Природный ум. Под природным я подразумеваю лишь тот ум, который приобретается практикой, опытом, без метода, культуры и обучения. Этот природный ум заключается главным образом в двух вещах: быстроте воображения (г. е. быстрое следование одной мысли за другой) и неустанной устремленности к какой-либо избранной цели. Наоборот, медленное воображение составляет тот умственный дефект, или недостаток, который обычно называется косностью, тупостью, а иногда другими именами, обозначающими медленность движения или трудность приведения в движение.
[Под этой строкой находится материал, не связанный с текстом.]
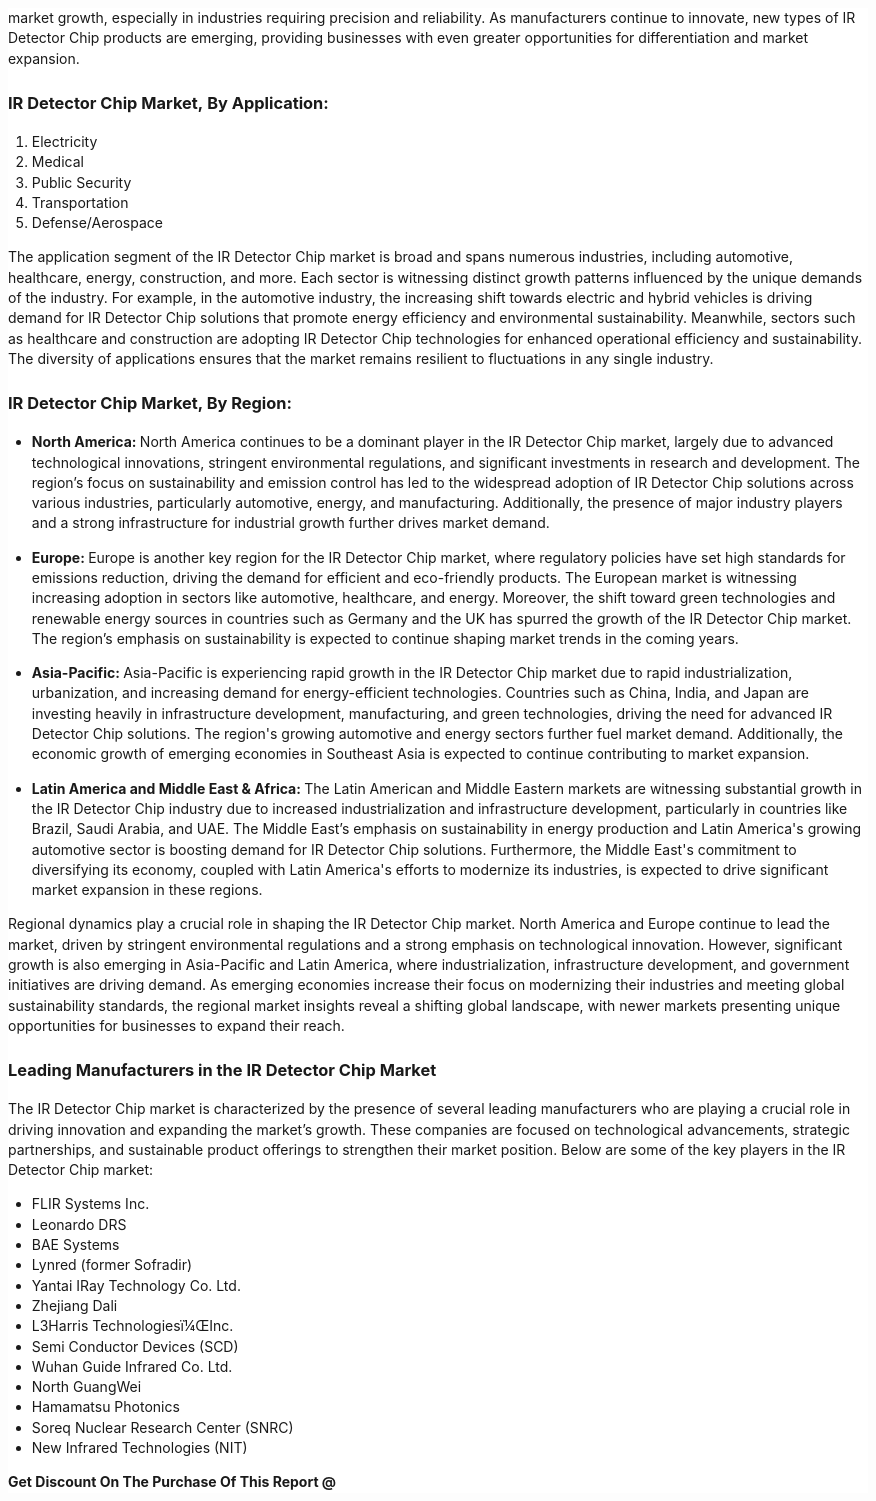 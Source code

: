 market growth, especially in industries requiring precision and reliability. As manufacturers continue to innovate, new types of IR Detector Chip products are emerging, providing businesses with even greater opportunities for differentiation and market expansion.</p><h3>IR Detector Chip Market,&nbsp;By Application:</h3><ol><li>Electricity<li> Medical<li> Public Security<li> Transportation<li> Defense/Aerospace</li></ol><p>The application segment of the IR Detector Chip market is broad and spans numerous industries, including automotive, healthcare, energy, construction, and more. Each sector is witnessing distinct growth patterns influenced by the unique demands of the industry. For example, in the automotive industry, the increasing shift towards electric and hybrid vehicles is driving demand for IR Detector Chip solutions that promote energy efficiency and environmental sustainability. Meanwhile, sectors such as healthcare and construction are adopting IR Detector Chip technologies for enhanced operational efficiency and sustainability. The diversity of applications ensures that the market remains resilient to fluctuations in any single industry.</p><h3>IR Detector Chip Market, By Region:</h3><ul><li><p><strong>North America:&nbsp;</strong>North America continues to be a dominant player in the IR Detector Chip market, largely due to advanced technological innovations, stringent environmental regulations, and significant investments in research and development. The region&rsquo;s focus on sustainability and emission control has led to the widespread adoption of IR Detector Chip solutions across various industries, particularly automotive, energy, and manufacturing. Additionally, the presence of major industry players and a strong infrastructure for industrial growth further drives market demand.</p></li><li><p><strong><strong>Europe:&nbsp;</strong></strong>Europe is another key region for the IR Detector Chip market, where regulatory policies have set high standards for emissions reduction, driving the demand for efficient and eco-friendly products. The European market is witnessing increasing adoption in sectors like automotive, healthcare, and energy. Moreover, the shift toward green technologies and renewable energy sources in countries such as Germany and the UK has spurred the growth of the IR Detector Chip market. The region&rsquo;s emphasis on sustainability is expected to continue shaping market trends in the coming years.</p></li><li><p><strong><strong>Asia-Pacific:&nbsp;</strong></strong>Asia-Pacific is experiencing rapid growth in the IR Detector Chip market due to rapid industrialization, urbanization, and increasing demand for energy-efficient technologies. Countries such as China, India, and Japan are investing heavily in infrastructure development, manufacturing, and green technologies, driving the need for advanced IR Detector Chip solutions. The region's growing automotive and energy sectors further fuel market demand. Additionally, the economic growth of emerging economies in Southeast Asia is expected to continue contributing to market expansion.</p></li><li><p><strong><strong>Latin America and Middle East &amp; Africa:&nbsp;</strong></strong>The Latin American and Middle Eastern markets are witnessing substantial growth in the IR Detector Chip industry due to increased industrialization and infrastructure development, particularly in countries like Brazil, Saudi Arabia, and UAE. The Middle East&rsquo;s emphasis on sustainability in energy production and Latin America's growing automotive sector is boosting demand for IR Detector Chip solutions. Furthermore, the Middle East's commitment to diversifying its economy, coupled with Latin America's efforts to modernize its industries, is expected to drive significant market expansion in these regions.</p></li></ul><p>Regional dynamics play a crucial role in shaping the IR Detector Chip market. North America and Europe continue to lead the market, driven by stringent environmental regulations and a strong emphasis on technological innovation. However, significant growth is also emerging in Asia-Pacific and Latin America, where industrialization, infrastructure development, and government initiatives are driving demand. As emerging economies increase their focus on modernizing their industries and meeting global sustainability standards, the regional market insights reveal a shifting global landscape, with newer markets presenting unique opportunities for businesses to expand their reach.</p><h3><strong>Leading Manufacturers in the IR Detector Chip Market</strong></h3><p>The IR Detector Chip market is characterized by the presence of several leading manufacturers who are playing a crucial role in driving innovation and expanding the market&rsquo;s growth. These companies are focused on technological advancements, strategic partnerships, and sustainable product offerings to strengthen their market position. Below are some of the key players in the IR Detector Chip market:</p></div><div class="article-main__content" data-test-id="publishing-text-block"><ul><li><span class="">FLIR Systems Inc.<li>Leonardo DRS<li>BAE Systems<li>Lynred (former Sofradir)<li>Yantai IRay Technology Co. Ltd.<li>Zhejiang Dali<li>L3Harris Technologiesï¼ŒInc.<li>Semi Conductor Devices (SCD)<li>Wuhan Guide Infrared Co. Ltd.<li>North GuangWei<li>Hamamatsu Photonics<li>Soreq Nuclear Research Center (SNRC)<li>New Infrared Technologies (NIT)</span></li></ul></div><div class="article-main__content" data-test-id="publishing-text-block"><p><span class="font-[700]"><strong>Get Discount On The Purchase Of This Report @</strong>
Большой ум, или фантазия. Это различие в быстроте обусловлено различием человеческих страстей. Некоторые люди любят или не любят одну вещь, другие - другую, и потому у одних людей мысли протекают одним путем, у других - другим, и люди различно схватывают, и ими различно замечаются те вещи, которые проходят через их воображение. И так как при последовательном ряде человеческих мыслей в вещах, о которых люди думают, нельзя заметить ничего, кроме того, что они в чем-то сходны между собой, или чем-то различаются, или служат какой-то цели, то о тех людях, которые замечают сходства вещи, в случае если эти сходства таковы, что их редко замечают другие, мы говорим, что они обладают большим умом, под каковым в данном случае подразумевается большая фантазия.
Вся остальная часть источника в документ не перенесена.